-- SUPPLIED MATERIAL follows --

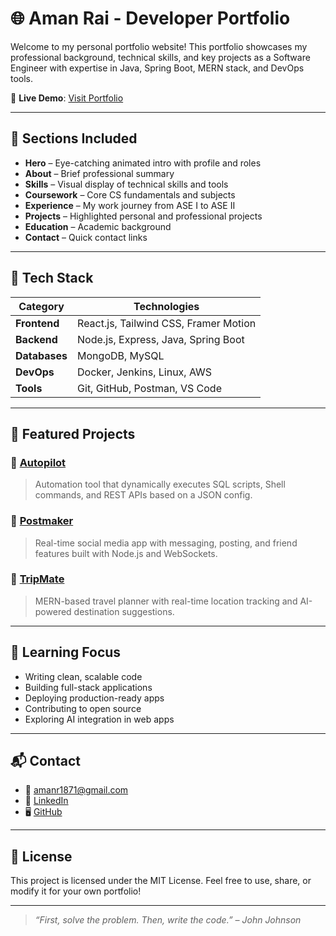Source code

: # 🌐 Aman Rai - Developer Portfolio

Welcome to my personal portfolio website! This portfolio showcases my professional background, technical skills, and key projects as a Software Engineer with expertise in Java, Spring Boot, MERN stack, and DevOps tools.

🔗 **Live Demo**: [Visit Portfolio](https://amanrai-porfolio.netlify.app/)

---

## 📌 Sections Included

- **Hero** – Eye-catching animated intro with profile and roles
- **About** – Brief professional summary
- **Skills** – Visual display of technical skills and tools
- **Coursework** – Core CS fundamentals and subjects
- **Experience** – My work journey from ASE I to ASE II
- **Projects** – Highlighted personal and professional projects
- **Education** – Academic background
- **Contact** – Quick contact links

---

## 🚀 Tech Stack

| Category       | Technologies |
| -------------- | ------------ |
| **Frontend**   | React.js, Tailwind CSS, Framer Motion |
| **Backend**    | Node.js, Express, Java, Spring Boot |
| **Databases**  | MongoDB, MySQL |
| **DevOps**     | Docker, Jenkins, Linux, AWS |
| **Tools**      | Git, GitHub, Postman, VS Code |

---

## 🧩 Featured Projects

### 🔸 [Autopilot](https://github.com/AR4789/Autopilot)
> Automation tool that dynamically executes SQL scripts, Shell commands, and REST APIs based on a JSON config.

### 🔸 [Postmaker](https://github.com/AR4789/Postmaker)
> Real-time social media app with messaging, posting, and friend features built with Node.js and WebSockets.

### 🔸 [TripMate](https://github.com/AR4789/Tripmate)
> MERN-based travel planner with real-time location tracking and AI-powered destination suggestions.

---

## 🧠 Learning Focus

- Writing clean, scalable code
- Building full-stack applications
- Deploying production-ready apps
- Contributing to open source
- Exploring AI integration in web apps

---

## 📬 Contact

- 📧 [amanr1871@gmail.com](mailto:amanr1871@gmail.com)
- 🔗 [LinkedIn](https://linkedin.com/in/amanrai-008178191)
- 🖥 [GitHub](https://github.com/AR4789)

---

## 📄 License

This project is licensed under the MIT License. Feel free to use, share, or modify it for your own portfolio!

---

> _“First, solve the problem. Then, write the code.” – John Johnson_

-- SUPPLIED MATERIAL concluded --

* _WHAT THE EXERCISE ASKS_:
Scan the listing and copy every line where the string "https" shows up.

* _RESULT OF THIS TASK_:
🔗 **Live Demo**: [Visit Portfolio](https://amanrai-porfolio.netlify.app/)
### 🔸 [Autopilot](https://github.com/AR4789/Autopilot)
### 🔸 [Postmaker](https://github.com/AR4789/Postmaker)
### 🔸 [TripMate](https://github.com/AR4789/Tripmate)
- 🔗 [LinkedIn](https://linkedin.com/in/amanrai-008178191)
- 🖥 [GitHub](https://github.com/AR4789)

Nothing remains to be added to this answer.